Um leitor enviou uma correspondência muito instigante a respeito de uma discórdia que ele e a mulher têm. Na opinião dele, não há problema em levar a filha, que tem seis anos, para conhecer um cemitério, já que ela manifestou a curiosidade. Já a mãe acha que essa experiência pode acontecer mais tarde.

Faz muito sentido, na atualidade, a resistência dessa mãe. Temos feito de tudo para retirar a morte de cena, principalmente para as crianças. O fato é que fazemos de conta que morrer não é o nosso destino. O interessante é que não evitamos outros tipos de angústia para as crianças com a convicção de que são questões pertinentes só aos adultos. Não vivemos perguntando a elas: "O que você quer ser quando crescer?" Não afirmamos que, se elas não se dedicarem ao estudo, terão dificuldades na vida? Não fazemos de tudo para que aprendam a se cuidar -ensinando a higiene dos dentes, por exemplo- para garantir saúde e qualidade de vida mais adiante?

Ora, o que fazemos ao dizer essas coisas a não ser anunciar para a criança que o futuro a espera? Pois a morte faz parte desse futuro, próximo ou não. Amanhã ou depois, a criança se defrontará com ela, seja pela perda de alguém conhecido, seja no medo da própria morte. O maior problema é que a idéia de morte nos revela sentimentos dolorosos e não queremos que as crianças sofram com isso. Aliás, não queremos, nós mesmos, passar por dissabores nos lembrando de nossa finitude e de nossas perdas.
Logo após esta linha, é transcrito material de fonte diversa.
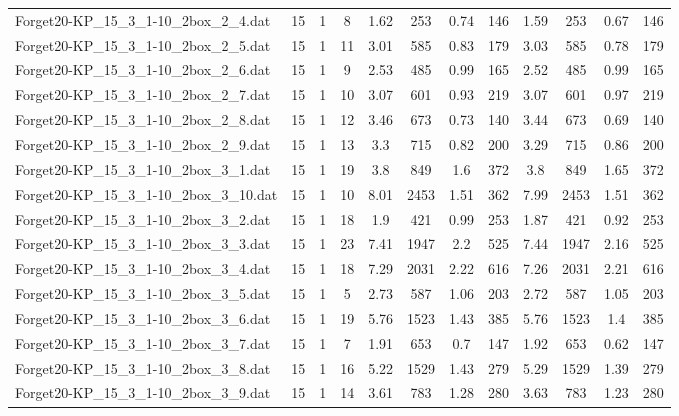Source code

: \begin{sidewaystable}[!ht]
{\begin{tabular}{lccccccccccc}
Forget20-KP\_15\_3\_1-10\_2box\_2\_4.dat & 15 & 1 & 8 & 1.62 & 253 & 0.74 & 146 & 1.59 & 253 &  \textcolor{blue2}{0.67} & 146 \\
Forget20-KP\_15\_3\_1-10\_2box\_2\_5.dat & 15 & 1 & 11 & 3.01 & 585 & 0.83 & 179 & 3.03 & 585 &  \textcolor{blue2}{0.78} & 179 \\
Forget20-KP\_15\_3\_1-10\_2box\_2\_6.dat & 15 & 1 & 9 & 2.53 & 485 &  \textcolor{blue2}{0.99} & 165 & 2.52 & 485 &  \textcolor{blue2}{0.99} & 165 \\
Forget20-KP\_15\_3\_1-10\_2box\_2\_7.dat & 15 & 1 & 10 & 3.07 & 601 &  \textcolor{blue2}{0.93} & 219 & 3.07 & 601 & 0.97 & 219 \\
Forget20-KP\_15\_3\_1-10\_2box\_2\_8.dat & 15 & 1 & 12 & 3.46 & 673 & 0.73 & 140 & 3.44 & 673 & 0.69 & 140 \\
Forget20-KP\_15\_3\_1-10\_2box\_2\_9.dat & 15 & 1 & 13 & 3.3 & 715 & 0.82 & 200 & 3.29 & 715 & 0.86 & 200 \\
Forget20-KP\_15\_3\_1-10\_2box\_3\_1.dat & 15 & 1 & 19 & 3.8 & 849 &  \textcolor{blue2}{1.6} & 372 & 3.8 & 849 & 1.65 & 372 \\
Forget20-KP\_15\_3\_1-10\_2box\_3\_10.dat & 15 & 1 & 10 & 8.01 & 2453 &  \textcolor{blue2}{1.51} & 362 & 7.99 & 2453 &  \textcolor{blue2}{1.51} & 362 \\
Forget20-KP\_15\_3\_1-10\_2box\_3\_2.dat & 15 & 1 & 18 & 1.9 & 421 & 0.99 & 253 & 1.87 & 421 &  \textcolor{blue2}{0.92} & 253 \\
Forget20-KP\_15\_3\_1-10\_2box\_3\_3.dat & 15 & 1 & 23 & 7.41 & 1947 & 2.2 & 525 & 7.44 & 1947 & 2.16 & 525 \\
Forget20-KP\_15\_3\_1-10\_2box\_3\_4.dat & 15 & 1 & 18 & 7.29 & 2031 & 2.22 & 616 & 7.26 & 2031 &  \textcolor{blue2}{2.21} & 616 \\
Forget20-KP\_15\_3\_1-10\_2box\_3\_5.dat & 15 & 1 & 5 & 2.73 & 587 & 1.06 & 203 & 2.72 & 587 &  \textcolor{blue2}{1.05} & 203 \\
Forget20-KP\_15\_3\_1-10\_2box\_3\_6.dat & 15 & 1 & 19 & 5.76 & 1523 & 1.43 & 385 & 5.76 & 1523 &  \textcolor{blue2}{1.4} & 385 \\
Forget20-KP\_15\_3\_1-10\_2box\_3\_7.dat & 15 & 1 & 7 & 1.91 & 653 & 0.7 & 147 & 1.92 & 653 &  \textcolor{blue2}{0.62} & 147 \\
Forget20-KP\_15\_3\_1-10\_2box\_3\_8.dat & 15 & 1 & 16 & 5.22 & 1529 & 1.43 & 279 & 5.29 & 1529 &  \textcolor{blue2}{1.39} & 279 \\
Forget20-KP\_15\_3\_1-10\_2box\_3\_9.dat & 15 & 1 & 14 & 3.61 & 783 & 1.28 & 280 & 3.63 & 783 &  \textcolor{blue2}{1.23} & 280 \\

\end{tabular}}
\end{sidewaystable}
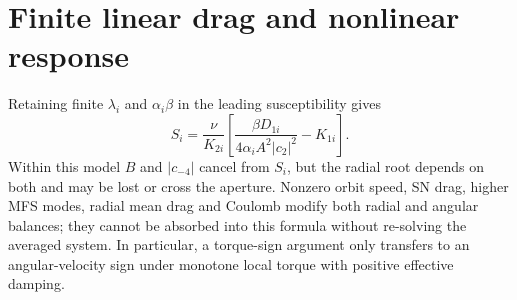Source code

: \section{Finite linear drag and nonlinear response}
Retaining finite $\lambda_i$ and $\alpha_i\beta$ in the leading susceptibility gives
\begin{equation}
S_i=\frac{\nu}{K_{2i}}\left[\frac{\beta D_{1i}}{4\alpha_iA^2|c_2|^2}-K_{1i}\right].
\end{equation}
Within this model $B$ and $|c_{-4}|$ cancel from $S_i$, but the radial root depends on both and may be lost or cross the aperture. Nonzero orbit speed, SN drag, higher MFS modes, radial mean drag and Coulomb modify both radial and angular balances; they cannot be absorbed into this formula without re-solving the averaged system. In particular, a torque-sign argument only transfers to an angular-velocity sign under monotone local torque with positive effective damping.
A questão é que nossos medos e negações se convertem em pesadelos na vida das crianças. Por isso, pais e mães interferem nas leituras da escola por acreditarem que algumas histórias causam noites mal dormidas, medo e angústia. Mas é a vida que provoca tudo isso, e não é possível escolher viver apenas parte dela. Como somos pressionados a garantir a nossa felicidade e a dos filhos, fazemos de tudo para evitar sentimentos dolorosos, para nós e para eles. Não é à toa que vivemos na era das "pílulas mágicas" e a elas recorremos sempre que somos acometidos por dor ou mal-estar.

O que pode acontecer a uma criança se ela for colocada diante da morte? Não sabemos, e nosso problema é pensar que sabemos, fazer previsões e planejar proteção. E é desse modo que arrancamos das crianças muitas possibilidades vitais. Uma delas é a de que tenham oportunidade de pôr em palavras o que sentem e pensam; outra, a de experimentarem certas emoções e se mobilizarem para fazer frente a elas.

Ao visitar um cemitério ou mesmo ao participar de um velório, a criança pode entrar em contato com emoções diversas: dor, desespero, serenidade, tristeza, revolta, saudades, amor, solidariedade, compaixão. E é bom lembrar que todas elas fazem parte da vida.

Cemitério é um lugar que estimula lembranças, que conta histórias, que lembra o passado e o futuro. Por isso, pode ser, sim, lugar para criança. O mais importante, ao acompanhá-la nessa aventura, é disponibilidade para, de fato, ouvir o que ela tem a perguntar e a dizer, estar disposto a enfrentar o imprevisível na relação com ela.